Moral Opposition to the Repeal of the ACA

There has been much conjecture about what will become of the Affordable Care Act (and Medicare, and Medicaid, though those will be the topic of another post.) The New York Times recently ran an article suggesting that congressional Republicans may delay the effective repeal by up to three years. Politico reports that a schism is forming among Republicans who disagree about how to go about repealing the ACA. Writing for Mother Jones, Kevin Drum argues with extreme optimism that the repeal will not succeed. He claims a repeal of the ACA would effectively end the market for individual insurance plans thus making it too unpopular to pursue.

What is not under debate is that the incoming administration and the Republican controlled congress will make health care worse in the United States. Insurance will become less available and more expensive, services will be cut, and harm will fall hardest on the poor and the sick.

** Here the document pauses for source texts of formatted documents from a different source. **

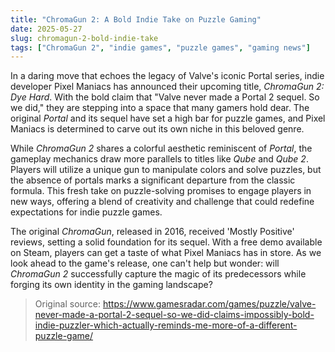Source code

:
 ```yaml
---
title: "ChromaGun 2: A Bold Indie Take on Puzzle Gaming"
date: 2025-05-27
slug: chromagun-2-bold-indie-take
tags: ["ChromaGun 2", "indie games", "puzzle games", "gaming news"]
---
```


In a daring move that echoes the legacy of Valve's iconic Portal series, indie developer Pixel Maniacs has announced their upcoming title, *ChromaGun 2: Dye Hard*. With the bold claim that "Valve never made a Portal 2 sequel. So we did," they are stepping into a space that many gamers hold dear. The original *Portal* and its sequel have set a high bar for puzzle games, and Pixel Maniacs is determined to carve out its own niche in this beloved genre.

While *ChromaGun 2* shares a colorful aesthetic reminiscent of *Portal*, the gameplay mechanics draw more parallels to titles like *Qube* and *Qube 2*. Players will utilize a unique gun to manipulate colors and solve puzzles, but the absence of portals marks a significant departure from the classic formula. This fresh take on puzzle-solving promises to engage players in new ways, offering a blend of creativity and challenge that could redefine expectations for indie puzzle games.

The original *ChromaGun*, released in 2016, received 'Mostly Positive' reviews, setting a solid foundation for its sequel. With a free demo available on Steam, players can get a taste of what Pixel Maniacs has in store. As we look ahead to the game's release, one can't help but wonder: will *ChromaGun 2* successfully capture the magic of its predecessors while forging its own identity in the gaming landscape?

> Original source: https://www.gamesradar.com/games/puzzle/valve-never-made-a-portal-2-sequel-so-we-did-claims-impossibly-bold-indie-puzzler-which-actually-reminds-me-more-of-a-different-puzzle-game/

Christianity, like all major world religions, offers a moral commandment to care for the sick. Christianity, like all major world religions, offers a moral commandment to care for the poor. There is no doubt in my mind that the health care decisions this government will pursue will be deeply immoral. There is no doubt in my mind that these actions will kill a lot of people.

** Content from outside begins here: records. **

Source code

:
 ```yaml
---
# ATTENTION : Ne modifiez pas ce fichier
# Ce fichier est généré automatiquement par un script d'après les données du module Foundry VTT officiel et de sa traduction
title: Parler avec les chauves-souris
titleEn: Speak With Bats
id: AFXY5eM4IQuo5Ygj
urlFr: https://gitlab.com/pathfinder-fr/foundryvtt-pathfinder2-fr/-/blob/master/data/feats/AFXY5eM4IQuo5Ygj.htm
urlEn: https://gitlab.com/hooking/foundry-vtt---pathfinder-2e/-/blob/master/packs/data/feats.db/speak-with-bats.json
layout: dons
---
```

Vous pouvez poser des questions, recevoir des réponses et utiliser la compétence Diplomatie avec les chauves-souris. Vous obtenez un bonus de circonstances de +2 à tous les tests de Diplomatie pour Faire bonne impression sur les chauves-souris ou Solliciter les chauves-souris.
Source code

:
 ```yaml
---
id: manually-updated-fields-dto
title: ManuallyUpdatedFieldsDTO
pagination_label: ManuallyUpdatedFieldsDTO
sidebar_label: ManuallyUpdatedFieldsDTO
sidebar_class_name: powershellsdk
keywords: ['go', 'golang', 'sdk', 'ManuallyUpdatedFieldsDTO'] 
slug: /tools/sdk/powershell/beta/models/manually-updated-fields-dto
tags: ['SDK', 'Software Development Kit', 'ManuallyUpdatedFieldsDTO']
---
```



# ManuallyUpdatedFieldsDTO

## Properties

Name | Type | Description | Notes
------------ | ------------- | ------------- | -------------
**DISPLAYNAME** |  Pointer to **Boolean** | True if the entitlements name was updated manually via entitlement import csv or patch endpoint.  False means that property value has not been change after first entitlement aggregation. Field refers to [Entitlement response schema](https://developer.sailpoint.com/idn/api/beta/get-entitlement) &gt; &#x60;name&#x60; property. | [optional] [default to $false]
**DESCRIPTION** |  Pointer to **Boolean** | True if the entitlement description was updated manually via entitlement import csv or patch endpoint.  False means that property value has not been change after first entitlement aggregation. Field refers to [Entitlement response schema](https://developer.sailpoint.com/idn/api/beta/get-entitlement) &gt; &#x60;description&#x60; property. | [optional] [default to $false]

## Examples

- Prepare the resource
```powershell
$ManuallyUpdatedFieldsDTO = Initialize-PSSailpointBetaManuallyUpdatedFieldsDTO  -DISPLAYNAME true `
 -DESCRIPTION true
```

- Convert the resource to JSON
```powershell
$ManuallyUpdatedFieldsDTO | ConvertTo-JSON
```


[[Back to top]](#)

I believe that what is needed is a widespread campaign of moral counsel. Perhaps our politicians are too shameless to be shamed, but such a campaign might shame and disgust those who voted them into office.

Here is what I propose and what I ask you to do over the next six weeks:

1) Find out who are the people you know who get their health insurance through the exchanges and have health insurance because of the ACA. Thanks to the ACA approximately 20 million more Americans have health insurance, so you definitely know someone. I’ve actually started asking people where they get their health insurance.

2) Get permission to write their stories. Talk about who they are, what they contribute to their communities, what having health insurance means to them, and how screwed they’d be if they lost their health insurance. Then publish these stories on Facebook, blogs, and social media.

3) Call your local newspaper and local TV station and demand that they report on the faces and lives of the Affordable Care Act. Contact national news stations and publications and demand the same types of stories.

4) You get bonus points if you share the story of a Trump voter who is insured through the ACA. (There are millions of Trump voters who are in danger of losing their health insurance, too.)

5) Stay in touch with the people you write about. Document their pain, their hardship, their vulnerability, and the harm done to them.

6) If someone you know dies due to lack of affordable health care, make sure that fact gets named at the funeral. Make sure the obituary names lack of affordable health care as the cause of death.